> Problem statement: Lines containing the word "leaves" are the ones to copy from the records below.

= = =

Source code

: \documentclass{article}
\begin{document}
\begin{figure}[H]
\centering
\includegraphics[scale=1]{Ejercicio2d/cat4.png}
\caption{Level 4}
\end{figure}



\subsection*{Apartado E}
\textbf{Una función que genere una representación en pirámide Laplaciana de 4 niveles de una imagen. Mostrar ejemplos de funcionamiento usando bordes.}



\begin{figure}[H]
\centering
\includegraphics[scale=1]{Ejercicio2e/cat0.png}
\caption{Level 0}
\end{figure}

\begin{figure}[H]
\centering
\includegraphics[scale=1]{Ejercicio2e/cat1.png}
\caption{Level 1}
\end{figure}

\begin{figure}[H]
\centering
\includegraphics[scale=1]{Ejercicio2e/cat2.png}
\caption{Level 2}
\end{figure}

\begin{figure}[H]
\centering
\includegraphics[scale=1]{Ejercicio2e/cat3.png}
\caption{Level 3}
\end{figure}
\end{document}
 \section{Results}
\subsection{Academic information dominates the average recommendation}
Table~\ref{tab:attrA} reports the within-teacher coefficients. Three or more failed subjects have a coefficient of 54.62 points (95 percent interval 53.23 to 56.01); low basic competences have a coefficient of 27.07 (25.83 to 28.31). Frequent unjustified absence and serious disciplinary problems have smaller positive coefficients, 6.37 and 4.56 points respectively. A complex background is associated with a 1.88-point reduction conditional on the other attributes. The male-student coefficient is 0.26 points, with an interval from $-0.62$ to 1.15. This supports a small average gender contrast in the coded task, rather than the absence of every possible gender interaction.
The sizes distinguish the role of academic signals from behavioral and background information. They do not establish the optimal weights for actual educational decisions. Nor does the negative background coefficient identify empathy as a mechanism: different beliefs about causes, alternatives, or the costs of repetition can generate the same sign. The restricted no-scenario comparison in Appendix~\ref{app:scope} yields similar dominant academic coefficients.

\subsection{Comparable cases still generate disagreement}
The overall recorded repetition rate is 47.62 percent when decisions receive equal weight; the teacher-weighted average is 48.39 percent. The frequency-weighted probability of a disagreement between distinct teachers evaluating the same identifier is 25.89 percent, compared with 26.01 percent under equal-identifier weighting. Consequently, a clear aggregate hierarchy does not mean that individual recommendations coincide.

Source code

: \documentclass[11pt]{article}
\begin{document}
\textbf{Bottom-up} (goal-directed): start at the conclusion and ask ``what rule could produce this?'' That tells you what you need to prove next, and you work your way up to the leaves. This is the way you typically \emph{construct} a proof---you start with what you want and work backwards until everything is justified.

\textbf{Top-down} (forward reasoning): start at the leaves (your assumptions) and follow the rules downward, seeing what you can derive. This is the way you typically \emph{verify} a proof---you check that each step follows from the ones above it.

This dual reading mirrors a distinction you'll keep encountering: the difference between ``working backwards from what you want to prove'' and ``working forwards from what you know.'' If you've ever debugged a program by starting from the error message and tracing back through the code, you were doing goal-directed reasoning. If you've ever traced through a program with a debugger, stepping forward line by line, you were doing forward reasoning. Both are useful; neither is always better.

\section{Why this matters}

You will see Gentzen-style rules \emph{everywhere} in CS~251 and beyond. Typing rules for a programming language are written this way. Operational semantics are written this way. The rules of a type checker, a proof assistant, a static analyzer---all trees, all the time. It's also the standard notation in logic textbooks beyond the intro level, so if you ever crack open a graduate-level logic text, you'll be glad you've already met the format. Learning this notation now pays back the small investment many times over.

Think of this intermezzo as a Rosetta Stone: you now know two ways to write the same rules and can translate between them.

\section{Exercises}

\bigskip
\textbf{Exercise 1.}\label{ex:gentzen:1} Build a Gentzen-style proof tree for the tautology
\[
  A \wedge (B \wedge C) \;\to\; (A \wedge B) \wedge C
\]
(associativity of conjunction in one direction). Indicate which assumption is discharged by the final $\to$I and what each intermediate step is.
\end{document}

= = =

> Solution for this problem:
\textbf{Bottom-up} (goal-directed): start at the conclusion and ask ``what rule could produce this?'' That tells you what you need to prove next, and you work your way up to the leaves. This is the way you typically \emph{construct} a proof---you start with what you want and work backwards until everything is justified.
\textbf{Top-down} (forward reasoning): start at the leaves (your assumptions) and follow the rules downward, seeing what you can derive. This is the way you typically \emph{verify} a proof---you check that each step follows from the ones above it.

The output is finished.